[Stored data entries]

::::::::

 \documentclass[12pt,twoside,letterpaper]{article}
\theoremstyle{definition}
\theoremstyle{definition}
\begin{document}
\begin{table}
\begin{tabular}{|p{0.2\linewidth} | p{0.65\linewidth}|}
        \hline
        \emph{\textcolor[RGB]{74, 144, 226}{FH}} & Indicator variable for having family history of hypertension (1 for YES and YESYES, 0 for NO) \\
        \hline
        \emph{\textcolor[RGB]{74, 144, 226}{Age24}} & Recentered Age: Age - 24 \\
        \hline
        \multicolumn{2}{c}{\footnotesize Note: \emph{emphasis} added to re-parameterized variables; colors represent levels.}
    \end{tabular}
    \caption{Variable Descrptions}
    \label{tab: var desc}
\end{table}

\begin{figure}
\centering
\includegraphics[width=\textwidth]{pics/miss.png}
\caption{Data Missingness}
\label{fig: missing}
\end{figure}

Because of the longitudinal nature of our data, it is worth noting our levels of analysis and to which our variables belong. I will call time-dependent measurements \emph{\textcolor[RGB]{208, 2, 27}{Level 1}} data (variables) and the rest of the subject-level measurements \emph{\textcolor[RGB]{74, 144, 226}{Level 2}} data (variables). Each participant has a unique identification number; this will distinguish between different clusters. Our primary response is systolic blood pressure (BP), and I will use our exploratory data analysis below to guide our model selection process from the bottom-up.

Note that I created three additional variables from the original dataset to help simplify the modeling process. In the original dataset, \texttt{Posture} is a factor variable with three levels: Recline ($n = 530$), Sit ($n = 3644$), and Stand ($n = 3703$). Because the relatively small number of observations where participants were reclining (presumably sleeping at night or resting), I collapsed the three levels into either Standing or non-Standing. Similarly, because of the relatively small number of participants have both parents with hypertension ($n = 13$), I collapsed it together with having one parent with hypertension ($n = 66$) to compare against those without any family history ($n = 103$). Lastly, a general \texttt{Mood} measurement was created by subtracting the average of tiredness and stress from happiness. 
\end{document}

::::::::

DESCRIPTION OF THE TASK
Write out all the data again, exactly as it appears.

RESPONSE
 \documentclass[12pt,twoside,letterpaper]{article}
\theoremstyle{definition}
\theoremstyle{definition}
\begin{document}
\begin{table}
\begin{tabular}{|p{0.2\linewidth} | p{0.65\linewidth}|}
        \hline
        \emph{\textcolor[RGB]{74, 144, 226}{FH}} & Indicator variable for having family history of hypertension (1 for YES and YESYES, 0 for NO) \\
        \hline
        \emph{\textcolor[RGB]{74, 144, 226}{Age24}} & Recentered Age: Age - 24 \\
        \hline
        \multicolumn{2}{c}{\footnotesize Note: \emph{emphasis} added to re-parameterized variables; colors represent levels.}
    \end{tabular}
    \caption{Variable Descrptions}
    \label{tab: var desc}
\end{table}

\begin{figure}
\centering
\includegraphics[width=\textwidth]{pics/miss.png}
\caption{Data Missingness}
\label{fig: missing}
\end{figure}

Because of the longitudinal nature of our data, it is worth noting our levels of analysis and to which our variables belong. I will call time-dependent measurements \emph{\textcolor[RGB]{208, 2, 27}{Level 1}} data (variables) and the rest of the subject-level measurements \emph{\textcolor[RGB]{74, 144, 226}{Level 2}} data (variables). Each participant has a unique identification number; this will distinguish between different clusters. Our primary response is systolic blood pressure (BP), and I will use our exploratory data analysis below to guide our model selection process from the bottom-up.

Note that I created three additional variables from the original dataset to help simplify the modeling process. In the original dataset, \texttt{Posture} is a factor variable with three levels: Recline ($n = 530$), Sit ($n = 3644$), and Stand ($n = 3703$). Because the relatively small number of observations where participants were reclining (presumably sleeping at night or resting), I collapsed the three levels into either Standing or non-Standing. Similarly, because of the relatively small number of participants have both parents with hypertension ($n = 13$), I collapsed it together with having one parent with hypertension ($n = 66$) to compare against those without any family history ($n = 103$). Lastly, a general \texttt{Mood} measurement was created by subtracting the average of tiredness and stress from happiness. 
\end{document}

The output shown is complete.